* _EXERCISE REQUIREMENTS_
Write out the data below exactly as given, without any of its pictures.
-------- SOURCE INFORMATION --------
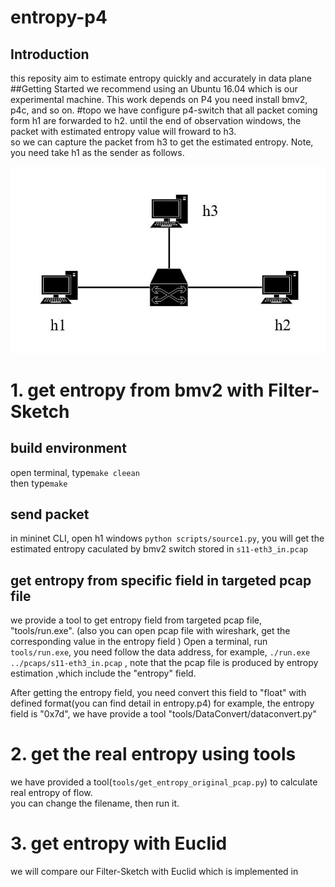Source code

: # entropy-p4
## Introduction
this reposity aim to estimate entropy quickly and accurately in data plane
##Getting Started
we recommend using an Ubuntu 16.04 which is our experimental machine.
This work depends on P4
you need install bmv2, p4c, and so on. 
#topo
we have configure p4-switch that all packet coming form h1 are forwarded to h2. until the end of 
observation windows, the packet with estimated entropy value will froward to h3.  
so we can capture the packet from h3 to get the estimated entropy. Note, you need take h1 as the sender as follows.

![topology](./topo/topo.JPG)
#  1. get entropy from bmv2 with Filter-Sketch
## build environment
 open terminal, type``make cleean``  
 then type``make``
## send packet
 in mininet CLI, open h1 windows
``python scripts/source1.py``, you will get the estimated entropy caculated by bmv2 switch
    stored in ``s11-eth3_in.pcap``
## get entropy from specific field in targeted pcap file    
we provide a tool to get entropy field from targeted pcap file, "tools/run.exe".
   (also you can open pcap file with wireshark, get the corresponding value in the entropy field ) 
Open a terminal, run ``tools/run.exe``, you need follow the data address, for example, ``./run.exe ../pcaps/s11-eth3_in.pcap``
, note that the pcap file is produced by entropy estimation ,which include the "entropy" field.

After getting the entropy field, you need convert this field to "float" with defined format(you can find detail in entropy.p4)
 for example, the entropy field is "0x7d", we have provide a tool "tools/DataConvert/dataconvert.py" 

# 2. get the real entropy using tools
we have provided a tool(``tools/get_entropy_original_pcap.py``) to calculate real entropy of flow.   
you can change the filename, then run it.

# 3. get entropy with Euclid
we will compare our Filter-Sketch with Euclid which is implemented in 
   
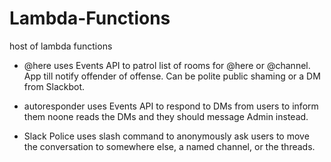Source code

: # Lambda-Functions
host of lambda functions
* @here uses Events API to patrol list of rooms for @here or @channel. App till notify offender of offense. Can be polite public shaming or a DM from Slackbot.

* autoresponder uses Events API to respond to DMs from users to inform them noone reads the DMs and they should message Admin instead.


* Slack Police uses slash command to anonymously ask users to move the conversation to somewhere else, a named channel, or the threads. 
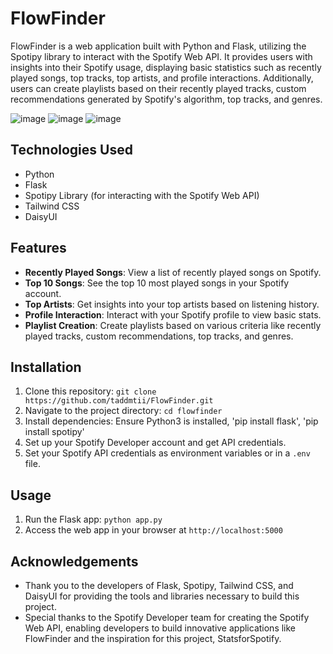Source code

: # FlowFinder

FlowFinder is a web application built with Python and Flask, utilizing the Spotipy library to interact with the Spotify Web API. It provides users with insights into their Spotify usage, displaying basic statistics such as recently played songs, top tracks, top artists, and profile interactions. Additionally, users can create playlists based on their recently played tracks, custom recommendations generated by Spotify's algorithm, top tracks, and genres.

![image](https://github.com/taddmtii/FlowFinder/assets/122894305/90549e19-0de0-49e5-baa7-163ba9c41077)
![image](https://github.com/taddmtii/FlowFinder/assets/122894305/c1555827-5769-4aeb-9458-9979bfe1e2cd)
![image](https://github.com/taddmtii/FlowFinder/assets/122894305/843456f6-3f7f-458a-ad5c-8521f96c9cdc)



## Technologies Used

- Python
- Flask
- Spotipy Library (for interacting with the Spotify Web API)
- Tailwind CSS
- DaisyUI

## Features

- **Recently Played Songs**: View a list of recently played songs on Spotify.
- **Top 10 Songs**: See the top 10 most played songs in your Spotify account.
- **Top Artists**: Get insights into your top artists based on listening history.
- **Profile Interaction**: Interact with your Spotify profile to view basic stats.
- **Playlist Creation**: Create playlists based on various criteria like recently played tracks, custom recommendations, top tracks, and genres.

## Installation

1. Clone this repository: `git clone https://github.com/taddmtii/FlowFinder.git`
2. Navigate to the project directory: `cd flowfinder`
3. Install dependencies: Ensure Python3 is installed, 'pip install flask', 'pip install spotipy'
4. Set up your Spotify Developer account and get API credentials.
5. Set your Spotify API credentials as environment variables or in a `.env` file.

## Usage

1. Run the Flask app: `python app.py`
2. Access the web app in your browser at `http://localhost:5000`

## Acknowledgements

- Thank you to the developers of Flask, Spotipy, Tailwind CSS, and DaisyUI for providing the tools and libraries necessary to build this project.
- Special thanks to the Spotify Developer team for creating the Spotify Web API, enabling developers to build innovative applications like FlowFinder and the inspiration for this project, StatsforSpotify.
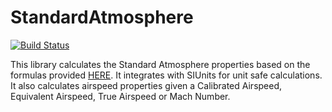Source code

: # StandardAtmosphere

[![Build Status](https://travis-ci.org/drewkett/StandardAtmosphere.jl.svg?branch=master)](https://travis-ci.org/drewkett/StandardAtmosphere.jl)

This library calculates the Standard Atmosphere properties based on the formulas provided [HERE](http://www.pdas.com/programs/atmos.f90). It integrates with SIUnits for unit safe calculations. It also calculates airspeed properties given a Calibrated Airspeed, Equivalent Airspeed, True Airspeed or Mach Number.
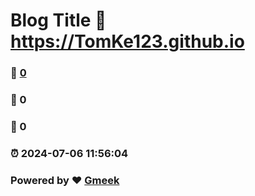 # Blog Title :link: https://TomKe123.github.io 
### :page_facing_up: [0](https://TomKe123.github.io/tag.html) 
### :speech_balloon: 0 
### :hibiscus: 0 
### :alarm_clock: 2024-07-06 11:56:04 
### Powered by :heart: [Gmeek](https://github.com/Meekdai/Gmeek)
--------
* _SOLUTION FOR THIS TASK_
Source code

: # entropy-p4
## Introduction
this reposity aim to estimate entropy quickly and accurately in data plane
##Getting Started
we recommend using an Ubuntu 16.04 which is our experimental machine.
This work depends on P4
you need install bmv2, p4c, and so on. 
#topo
we have configure p4-switch that all packet coming form h1 are forwarded to h2. until the end of 
observation windows, the packet with estimated entropy value will froward to h3.  
so we can capture the packet from h3 to get the estimated entropy. Note, you need take h1 as the sender as follows.

![topology](./topo/topo.JPG)
#  1. get entropy from bmv2 with Filter-Sketch
## build environment
 open terminal, type``make cleean``  
 then type``make``
## send packet
 in mininet CLI, open h1 windows
``python scripts/source1.py``, you will get the estimated entropy caculated by bmv2 switch
    stored in ``s11-eth3_in.pcap``
## get entropy from specific field in targeted pcap file    
we provide a tool to get entropy field from targeted pcap file, "tools/run.exe".
   (also you can open pcap file with wireshark, get the corresponding value in the entropy field ) 
Open a terminal, run ``tools/run.exe``, you need follow the data address, for example, ``./run.exe ../pcaps/s11-eth3_in.pcap``
, note that the pcap file is produced by entropy estimation ,which include the "entropy" field.

After getting the entropy field, you need convert this field to "float" with defined format(you can find detail in entropy.p4)
 for example, the entropy field is "0x7d", we have provide a tool "tools/DataConvert/dataconvert.py" 

# 2. get the real entropy using tools
we have provided a tool(``tools/get_entropy_original_pcap.py``) to calculate real entropy of flow.   
you can change the filename, then run it.

# 3. get entropy with Euclid
we will compare our Filter-Sketch with Euclid which is implemented in 
   
Source code

: # Lambda-Functions
host of lambda functions
* @here uses Events API to patrol list of rooms for @here or @channel. App till notify offender of offense. Can be polite public shaming or a DM from Slackbot.

* autoresponder uses Events API to respond to DMs from users to inform them noone reads the DMs and they should message Admin instead.


* Slack Police uses slash command to anonymously ask users to move the conversation to somewhere else, a named channel, or the threads. 
Source code

: # FlowFinder

FlowFinder is a web application built with Python and Flask, utilizing the Spotipy library to interact with the Spotify Web API. It provides users with insights into their Spotify usage, displaying basic statistics such as recently played songs, top tracks, top artists, and profile interactions. Additionally, users can create playlists based on their recently played tracks, custom recommendations generated by Spotify's algorithm, top tracks, and genres.

![image](https://github.com/taddmtii/FlowFinder/assets/122894305/90549e19-0de0-49e5-baa7-163ba9c41077)
![image](https://github.com/taddmtii/FlowFinder/assets/122894305/c1555827-5769-4aeb-9458-9979bfe1e2cd)
![image](https://github.com/taddmtii/FlowFinder/assets/122894305/843456f6-3f7f-458a-ad5c-8521f96c9cdc)



## Technologies Used

- Python
- Flask
- Spotipy Library (for interacting with the Spotify Web API)
- Tailwind CSS
- DaisyUI

## Features

- **Recently Played Songs**: View a list of recently played songs on Spotify.
- **Top 10 Songs**: See the top 10 most played songs in your Spotify account.
- **Top Artists**: Get insights into your top artists based on listening history.
- **Profile Interaction**: Interact with your Spotify profile to view basic stats.
- **Playlist Creation**: Create playlists based on various criteria like recently played tracks, custom recommendations, top tracks, and genres.

## Installation

1. Clone this repository: `git clone https://github.com/taddmtii/FlowFinder.git`
2. Navigate to the project directory: `cd flowfinder`
3. Install dependencies: Ensure Python3 is installed, 'pip install flask', 'pip install spotipy'
4. Set up your Spotify Developer account and get API credentials.
5. Set your Spotify API credentials as environment variables or in a `.env` file.

## Usage

1. Run the Flask app: `python app.py`
2. Access the web app in your browser at `http://localhost:5000`

## Acknowledgements

- Thank you to the developers of Flask, Spotipy, Tailwind CSS, and DaisyUI for providing the tools and libraries necessary to build this project.
- Special thanks to the Spotify Developer team for creating the Spotify Web API, enabling developers to build innovative applications like FlowFinder and the inspiration for this project, StatsforSpotify.
Source code

: # StandardAtmosphere

[![Build Status](https://travis-ci.org/drewkett/StandardAtmosphere.jl.svg?branch=master)](https://travis-ci.org/drewkett/StandardAtmosphere.jl)

This library calculates the Standard Atmosphere properties based on the formulas provided [HERE](http://www.pdas.com/programs/atmos.f90). It integrates with SIUnits for unit safe calculations. It also calculates airspeed properties given a Calibrated Airspeed, Equivalent Airspeed, True Airspeed or Mach Number.
 # Blog Title :link: https://TomKe123.github.io 
### :page_facing_up: [0](https://TomKe123.github.io/tag.html) 
### :speech_balloon: 0 
### :hibiscus: 0 
### :alarm_clock: 2024-07-06 11:56:04 
### Powered by :heart: [Gmeek](https://github.com/Meekdai/Gmeek)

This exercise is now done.